Unfollow anyone that makes you feel bad for not following a certain regime e.g. green smoothies EVERY day. I’m the first admit to clients and at workshops that I don’t do this every day. But if it works for you also, that’s great. Just don’t feel bad if you don’t do something that someone else thinks you should do to be healthy.

Take a break from social media every few weeks. It is good for your mental health

Do your friends and the people you follow inspire you or expire you ? Every time you wonder what to do about a connection or friendship remember this!

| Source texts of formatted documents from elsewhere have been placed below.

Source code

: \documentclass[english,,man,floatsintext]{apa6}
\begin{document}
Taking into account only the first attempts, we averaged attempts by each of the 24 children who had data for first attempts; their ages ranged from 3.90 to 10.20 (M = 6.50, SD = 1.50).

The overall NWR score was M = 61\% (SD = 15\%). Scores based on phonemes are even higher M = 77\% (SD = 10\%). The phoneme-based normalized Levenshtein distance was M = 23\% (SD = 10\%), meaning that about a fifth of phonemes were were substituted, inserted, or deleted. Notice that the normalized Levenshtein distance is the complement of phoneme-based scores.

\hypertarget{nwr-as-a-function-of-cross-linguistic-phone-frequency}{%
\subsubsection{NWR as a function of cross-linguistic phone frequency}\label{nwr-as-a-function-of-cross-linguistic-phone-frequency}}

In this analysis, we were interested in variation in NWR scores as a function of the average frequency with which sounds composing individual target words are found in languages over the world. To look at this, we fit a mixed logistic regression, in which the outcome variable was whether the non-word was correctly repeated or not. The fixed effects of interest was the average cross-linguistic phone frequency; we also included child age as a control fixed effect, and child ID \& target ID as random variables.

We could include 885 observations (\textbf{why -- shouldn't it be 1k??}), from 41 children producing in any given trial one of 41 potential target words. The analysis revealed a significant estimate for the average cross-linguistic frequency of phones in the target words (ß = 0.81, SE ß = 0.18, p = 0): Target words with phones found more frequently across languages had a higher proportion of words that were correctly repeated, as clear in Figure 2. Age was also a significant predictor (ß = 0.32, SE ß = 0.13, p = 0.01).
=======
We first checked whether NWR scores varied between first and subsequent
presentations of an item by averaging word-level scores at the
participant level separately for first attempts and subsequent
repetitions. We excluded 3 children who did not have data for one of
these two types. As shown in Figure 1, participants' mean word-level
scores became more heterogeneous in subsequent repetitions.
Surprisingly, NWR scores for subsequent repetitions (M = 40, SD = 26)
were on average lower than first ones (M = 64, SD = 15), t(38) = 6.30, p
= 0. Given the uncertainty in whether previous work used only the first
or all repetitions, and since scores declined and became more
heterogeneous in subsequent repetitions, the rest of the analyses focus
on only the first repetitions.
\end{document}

(I got this from a talk by Tiffany Peterson the other day and love it!)

2. Move Your Body

Move your body in any way that suits you and your family. You don’t need to conform to a certain way of exercising. Walk or cycle the children to school. Do push ups against the kitchen bench when dinner is cooking, dance around the living room. Find out how to fit exercise into your daily routine. And most importantly find something fun!

3. Breathe Deeply

Did you know that breathing properly and deeply is one of the best ways to keep our body alkalised which is essential for good health? Take up yoga if this resonates with you or spend 5-10 minutes a day in silence, deep breathing. If you’re a parent, grab these moments when you’re on the toilet if you need be. Or traffic lights in the car. Grab those magical grounding moments whenever and wherever you can.

4. Positive affirmations

Try some Louise Hay work. Look in the mirror every day and tell yourself how wonderful you are.  

Be proud of who you are.

Woman in Beanie saying "I'm proud to be me"

I listened to a great training the other day By Tiffany Peterson and there were so many wise words of wisdom in there including:

  • Habits equal results
  • You are the creator of the quality of your life
  • The first 10 minutes of your day should be for YOU (not for your phone etc.)
  • Doing isn’t difficult, deciding is


I hope that these suggestions help. Most importantly listen to what your body is telling you. Really listen. It often gives us warning signs, softly spoken. It doesn’t like to shout. But if we don’t listen, just like a parent with a naughty child, the voice gets louder. Tune into your body. It knows what it needs. It may need to give up coffee, alcohol, chocolate cake etc. as you find this works for you.

What you need is not what your friend or partner may need. Remember that because we are all individual.